### Task prompt:
Give the data again word for word; drop the pictures.

(Stored entries)
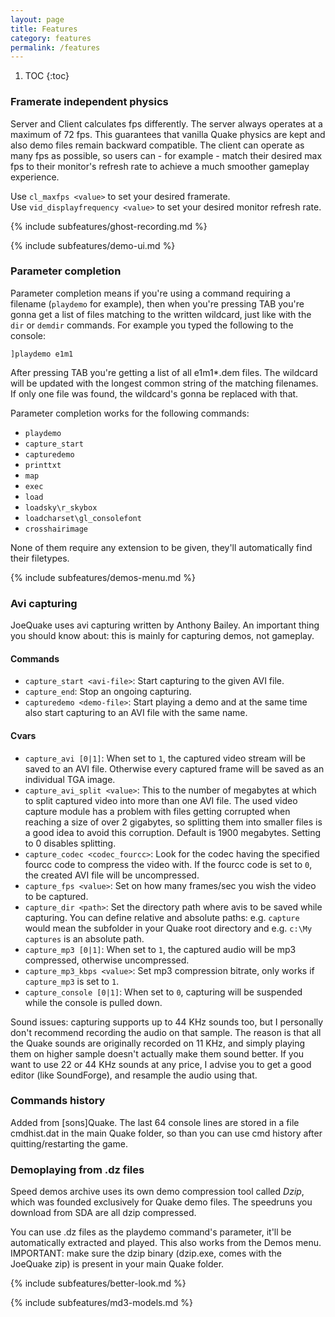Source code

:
 ```yaml
---
layout: page
title: Features
category: features
permalink: /features
---
```


1. TOC
{:toc}

### Framerate independent physics

Server and Client calculates fps differently.
The server always operates at a maximum of 72 fps. This guarantees that vanilla Quake physics are kept and also demo files remain backward compatible.
The client can operate as many fps as possible, so users can - for example - match their desired max fps to their monitor's refresh rate to achieve a much smoother gameplay experience.

Use `cl_maxfps <value>` to set your desired framerate.  
Use `vid_displayfrequency <value>` to set your desired monitor refresh rate.

{% include subfeatures/ghost-recording.md %}

{% include subfeatures/demo-ui.md %}

### Parameter completion

Parameter completion means if you're using a command requiring a filename
(`playdemo` for example), then when you're pressing TAB you're gonna get a list of files matching to the written wildcard, just like with the `dir` or `demdir` commands.
For example you typed the following to the console:

```
]playdemo e1m1
```

After pressing TAB you're getting a list of all e1m1*.dem files.
The wildcard will be updated with the longest common string of the matching
filenames. If only one file was found, the wildcard's gonna be replaced with
that.

Parameter completion works for the following commands:
* `playdemo`
* `capture_start`
* `capturedemo`
* `printtxt`
* `map`
* `exec`
* `load`
* `loadsky\r_skybox`
* `loadcharset\gl_consolefont`
* `crosshairimage`

None of them require any extension to be given, they'll automatically find
their filetypes.

{% include subfeatures/demos-menu.md %}

### Avi capturing

JoeQuake uses avi capturing written by Anthony Bailey.
An important thing you should know about: this is mainly for capturing demos,
not gameplay.

#### Commands

- `capture_start <avi-file>`: Start capturing to the given AVI file.
- `capture_end`: Stop an ongoing capturing.
- `capturedemo <demo-file>`: Start playing a demo and at the same time also start capturing to an AVI file with the same name.

#### Cvars

- `capture_avi [0|1]`: When set to `1`, the captured video stream will be saved to an AVI file. Otherwise every captured frame will be saved as an individual TGA image.
- `capture_avi_split <value>`: This to the number of megabytes at which to split captured video into more than one AVI file. The used video capture module has a problem with files getting corrupted when reaching a size of over 2 gigabytes, so splitting them into smaller files is a good idea to avoid this corruption. Default is 1900 megabytes. Setting to 0 disables splitting.
- `capture_codec <codec_fourcc>`: Look for the codec having the specified fourcc code to compress the video with. If the fourcc code is set to `0`, the created AVI file will be uncompressed.
- `capture_fps <value>`: Set on how many frames/sec you wish the video to be captured.
- `capture_dir <path>`: Set the directory path where avis to be saved while capturing. You can define relative and absolute paths: e.g. `capture` would mean the subfolder in your Quake root directory and e.g. `c:\My captures` is an absolute path.
- `capture_mp3 [0|1]`: When set to `1`, the captured audio will be mp3 compressed, otherwise uncompressed.
- `capture_mp3_kbps <value>`: Set mp3 compression bitrate, only works if `capture_mp3` is set to `1`.
- `capture_console [0|1]`: When set to `0`, capturing will be suspended while the console is pulled down.

Sound issues: capturing supports up to 44 KHz sounds too, but I personally don't recommend recording the audio on that sample. The reason is that all the Quake sounds are originally recorded on 11 KHz, and simply playing them on higher sample doesn't actually make them sound better. If you want to use 22 or 44 KHz sounds at any price, I advise you to get a good editor (like SoundForge), and resample the audio using that.

### Commands history

Added from [sons]Quake.
The last 64 console lines are stored in a file cmdhist.dat in the main Quake
folder, so than you can use cmd history after quitting/restarting the game.

### Demoplaying from .dz files

Speed demos archive uses its own demo compression tool called *Dzip*, which was founded exclusively for Quake demo files. The speedruns you download from SDA are all dzip compressed.

You can use .dz files as the playdemo command's parameter, it'll be
automatically extracted and played. This also works from the Demos menu.  
IMPORTANT: make sure the dzip binary (dzip.exe, comes with the JoeQuake zip) is present in your main Quake folder.

{% include subfeatures/better-look.md %}

{% include subfeatures/md3-models.md %}
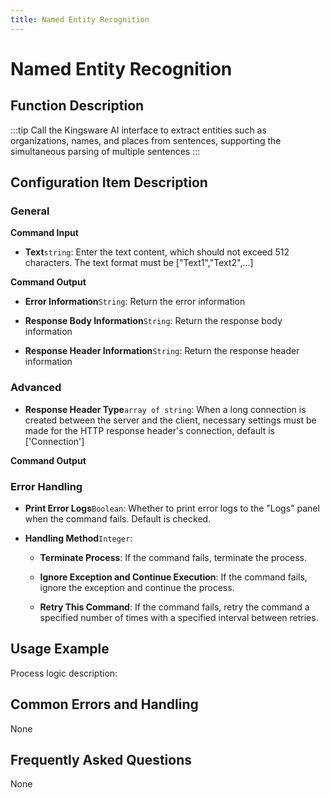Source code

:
 ```yaml
---
title: Named Entity Recognition
---
```


# Named Entity Recognition

## Function Description

:::tip 
Call the Kingsware AI interface to extract entities such as organizations, names, and places from sentences, supporting the simultaneous parsing of multiple sentences
:::

## Configuration Item Description

### General

**Command Input**

- **Text**`string`: Enter the text content, which should not exceed 512 characters. The text format must be ["Text1","Text2",...]


**Command Output**

- **Error Information**`String`: Return the error information

- **Response Body Information**`String`: Return the response body information

- **Response Header Information**`String`: Return the response header information

### Advanced

- **Response Header Type**`array of string`: When a long connection is created between the server and the client, necessary settings must be made for the HTTP response header's connection, default is ['Connection']


**Command Output**

### Error Handling

- **Print Error Logs**`Boolean`: Whether to print error logs to the "Logs" panel when the command fails. Default is checked. 

- **Handling Method**`Integer`:

    - **Terminate Process**: If the command fails, terminate the process.

    - **Ignore Exception and Continue Execution**: If the command fails, ignore the exception and continue the process.

    - **Retry This Command**: If the command fails, retry the command a specified number of times with a specified interval between retries.

## Usage Example

Process logic description:

## Common Errors and Handling

None

## Frequently Asked Questions

None

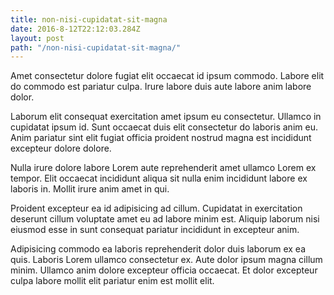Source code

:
 ```yaml
---
title: non-nisi-cupidatat-sit-magna
date: 2016-8-12T22:12:03.284Z
layout: post
path: "/non-nisi-cupidatat-sit-magna/"
---
```


Amet consectetur dolore fugiat elit occaecat id ipsum commodo. Labore elit do commodo est pariatur culpa. Irure labore duis aute labore anim labore dolor.

Laborum elit consequat exercitation amet ipsum eu consectetur. Ullamco in cupidatat ipsum id. Sunt occaecat duis elit consectetur do laboris anim eu. Anim pariatur sint elit fugiat officia proident nostrud magna est incididunt excepteur dolore dolore.

Nulla irure dolore labore Lorem aute reprehenderit amet ullamco Lorem ex tempor. Elit occaecat incididunt aliqua sit nulla enim incididunt labore ex laboris in. Mollit irure anim amet in qui.

Proident excepteur ea id adipisicing ad cillum. Cupidatat in exercitation deserunt cillum voluptate amet eu ad labore minim est. Aliquip laborum nisi eiusmod esse in sunt consequat pariatur incididunt in excepteur anim.

Adipisicing commodo ea laboris reprehenderit dolor duis laborum ex ea quis. Laboris Lorem ullamco consectetur ex. Aute dolor ipsum magna cillum minim. Ullamco anim dolore excepteur officia occaecat. Et dolor excepteur culpa labore mollit elit pariatur enim est mollit elit.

### Result of the exercise:
Source code

:
 ```yaml
---
layout: page
title: Features
category: features
permalink: /features
---
```


1. TOC
{:toc}

### Framerate independent physics

Server and Client calculates fps differently.
The server always operates at a maximum of 72 fps. This guarantees that vanilla Quake physics are kept and also demo files remain backward compatible.
The client can operate as many fps as possible, so users can - for example - match their desired max fps to their monitor's refresh rate to achieve a much smoother gameplay experience.

Use `cl_maxfps <value>` to set your desired framerate.  
Use `vid_displayfrequency <value>` to set your desired monitor refresh rate.

{% include subfeatures/ghost-recording.md %}

{% include subfeatures/demo-ui.md %}

### Parameter completion

Parameter completion means if you're using a command requiring a filename
(`playdemo` for example), then when you're pressing TAB you're gonna get a list of files matching to the written wildcard, just like with the `dir` or `demdir` commands.
For example you typed the following to the console:

```
]playdemo e1m1
```

After pressing TAB you're getting a list of all e1m1*.dem files.
The wildcard will be updated with the longest common string of the matching
filenames. If only one file was found, the wildcard's gonna be replaced with
that.

Parameter completion works for the following commands:
* `playdemo`
* `capture_start`
* `capturedemo`
* `printtxt`
* `map`
* `exec`
* `load`
* `loadsky\r_skybox`
* `loadcharset\gl_consolefont`
* `crosshairimage`

None of them require any extension to be given, they'll automatically find
their filetypes.

{% include subfeatures/demos-menu.md %}

### Avi capturing

JoeQuake uses avi capturing written by Anthony Bailey.
An important thing you should know about: this is mainly for capturing demos,
not gameplay.

#### Commands

- `capture_start <avi-file>`: Start capturing to the given AVI file.
- `capture_end`: Stop an ongoing capturing.
- `capturedemo <demo-file>`: Start playing a demo and at the same time also start capturing to an AVI file with the same name.

#### Cvars

- `capture_avi [0|1]`: When set to `1`, the captured video stream will be saved to an AVI file. Otherwise every captured frame will be saved as an individual TGA image.
- `capture_avi_split <value>`: This to the number of megabytes at which to split captured video into more than one AVI file. The used video capture module has a problem with files getting corrupted when reaching a size of over 2 gigabytes, so splitting them into smaller files is a good idea to avoid this corruption. Default is 1900 megabytes. Setting to 0 disables splitting.
- `capture_codec <codec_fourcc>`: Look for the codec having the specified fourcc code to compress the video with. If the fourcc code is set to `0`, the created AVI file will be uncompressed.
- `capture_fps <value>`: Set on how many frames/sec you wish the video to be captured.
- `capture_dir <path>`: Set the directory path where avis to be saved while capturing. You can define relative and absolute paths: e.g. `capture` would mean the subfolder in your Quake root directory and e.g. `c:\My captures` is an absolute path.
- `capture_mp3 [0|1]`: When set to `1`, the captured audio will be mp3 compressed, otherwise uncompressed.
- `capture_mp3_kbps <value>`: Set mp3 compression bitrate, only works if `capture_mp3` is set to `1`.
- `capture_console [0|1]`: When set to `0`, capturing will be suspended while the console is pulled down.

Sound issues: capturing supports up to 44 KHz sounds too, but I personally don't recommend recording the audio on that sample. The reason is that all the Quake sounds are originally recorded on 11 KHz, and simply playing them on higher sample doesn't actually make them sound better. If you want to use 22 or 44 KHz sounds at any price, I advise you to get a good editor (like SoundForge), and resample the audio using that.

### Commands history

Added from [sons]Quake.
The last 64 console lines are stored in a file cmdhist.dat in the main Quake
folder, so than you can use cmd history after quitting/restarting the game.

### Demoplaying from .dz files

Speed demos archive uses its own demo compression tool called *Dzip*, which was founded exclusively for Quake demo files. The speedruns you download from SDA are all dzip compressed.

You can use .dz files as the playdemo command's parameter, it'll be
automatically extracted and played. This also works from the Demos menu.  
IMPORTANT: make sure the dzip binary (dzip.exe, comes with the JoeQuake zip) is present in your main Quake folder.

{% include subfeatures/better-look.md %}

{% include subfeatures/md3-models.md %}
Source code

:
 ```yaml
---
title: Named Entity Recognition
---
```


# Named Entity Recognition

## Function Description

:::tip 
Call the Kingsware AI interface to extract entities such as organizations, names, and places from sentences, supporting the simultaneous parsing of multiple sentences
:::

## Configuration Item Description

### General

**Command Input**

- **Text**`string`: Enter the text content, which should not exceed 512 characters. The text format must be ["Text1","Text2",...]


**Command Output**

- **Error Information**`String`: Return the error information

- **Response Body Information**`String`: Return the response body information

- **Response Header Information**`String`: Return the response header information

### Advanced

- **Response Header Type**`array of string`: When a long connection is created between the server and the client, necessary settings must be made for the HTTP response header's connection, default is ['Connection']


**Command Output**

### Error Handling

- **Print Error Logs**`Boolean`: Whether to print error logs to the "Logs" panel when the command fails. Default is checked. 

- **Handling Method**`Integer`:

    - **Terminate Process**: If the command fails, terminate the process.

    - **Ignore Exception and Continue Execution**: If the command fails, ignore the exception and continue the process.

    - **Retry This Command**: If the command fails, retry the command a specified number of times with a specified interval between retries.

## Usage Example

Process logic description:

## Common Errors and Handling

None

## Frequently Asked Questions

None

Source code

:
 ```yaml
---
title: non-nisi-cupidatat-sit-magna
date: 2016-8-12T22:12:03.284Z
layout: post
path: "/non-nisi-cupidatat-sit-magna/"
---
```


Amet consectetur dolore fugiat elit occaecat id ipsum commodo. Labore elit do commodo est pariatur culpa. Irure labore duis aute labore anim labore dolor.

Laborum elit consequat exercitation amet ipsum eu consectetur. Ullamco in cupidatat ipsum id. Sunt occaecat duis elit consectetur do laboris anim eu. Anim pariatur sint elit fugiat officia proident nostrud magna est incididunt excepteur dolore dolore.

Nulla irure dolore labore Lorem aute reprehenderit amet ullamco Lorem ex tempor. Elit occaecat incididunt aliqua sit nulla enim incididunt labore ex laboris in. Mollit irure anim amet in qui.

Proident excepteur ea id adipisicing ad cillum. Cupidatat in exercitation deserunt cillum voluptate amet eu ad labore minim est. Aliquip laborum nisi eiusmod esse in sunt consequat pariatur incididunt in excepteur anim.

Adipisicing commodo ea laboris reprehenderit dolor duis laborum ex ea quis. Laboris Lorem ullamco consectetur ex. Aute dolor ipsum magna cillum minim. Ullamco anim dolore excepteur officia occaecat. Et dolor excepteur culpa labore mollit elit pariatur enim est mollit elit.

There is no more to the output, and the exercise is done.